EXERCISE:
Scan the entries for the word "generator". Every line that has it should be copied.

***** PROVIDED INFORMATION *****

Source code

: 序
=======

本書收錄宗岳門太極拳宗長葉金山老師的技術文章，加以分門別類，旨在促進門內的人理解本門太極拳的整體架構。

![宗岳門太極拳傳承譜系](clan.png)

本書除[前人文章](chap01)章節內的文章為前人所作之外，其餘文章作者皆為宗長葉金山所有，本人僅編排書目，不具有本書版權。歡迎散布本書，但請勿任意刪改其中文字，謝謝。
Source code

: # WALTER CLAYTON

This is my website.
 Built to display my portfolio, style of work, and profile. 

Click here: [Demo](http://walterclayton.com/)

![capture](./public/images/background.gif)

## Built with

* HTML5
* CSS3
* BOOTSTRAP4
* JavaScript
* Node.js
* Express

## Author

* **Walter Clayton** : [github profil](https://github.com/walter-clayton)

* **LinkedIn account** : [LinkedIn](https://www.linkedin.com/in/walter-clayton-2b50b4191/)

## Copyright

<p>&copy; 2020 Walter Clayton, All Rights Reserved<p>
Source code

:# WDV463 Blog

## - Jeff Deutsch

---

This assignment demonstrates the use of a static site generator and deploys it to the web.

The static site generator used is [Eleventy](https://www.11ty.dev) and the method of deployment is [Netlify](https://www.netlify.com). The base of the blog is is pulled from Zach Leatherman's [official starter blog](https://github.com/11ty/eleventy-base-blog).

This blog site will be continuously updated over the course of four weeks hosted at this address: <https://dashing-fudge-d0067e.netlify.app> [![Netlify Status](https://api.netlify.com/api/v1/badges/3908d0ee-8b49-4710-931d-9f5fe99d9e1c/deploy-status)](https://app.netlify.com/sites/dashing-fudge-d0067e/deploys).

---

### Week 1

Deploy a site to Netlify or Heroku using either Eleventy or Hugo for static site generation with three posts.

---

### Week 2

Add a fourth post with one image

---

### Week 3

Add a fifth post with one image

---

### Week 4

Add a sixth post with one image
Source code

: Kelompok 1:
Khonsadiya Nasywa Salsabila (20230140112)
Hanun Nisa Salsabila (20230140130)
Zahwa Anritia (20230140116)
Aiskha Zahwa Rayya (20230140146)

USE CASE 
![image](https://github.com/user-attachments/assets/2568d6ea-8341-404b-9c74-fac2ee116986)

*****

ANSWER FOR THIS EXERCISE:
This assignment demonstrates the use of a static site generator and deploys it to the web.
The static site generator used is [Eleventy](https://www.11ty.dev) and the method of deployment is [Netlify](https://www.netlify.com). The base of the blog is is pulled from Zach Leatherman's [official starter blog](https://github.com/11ty/eleventy-base-blog).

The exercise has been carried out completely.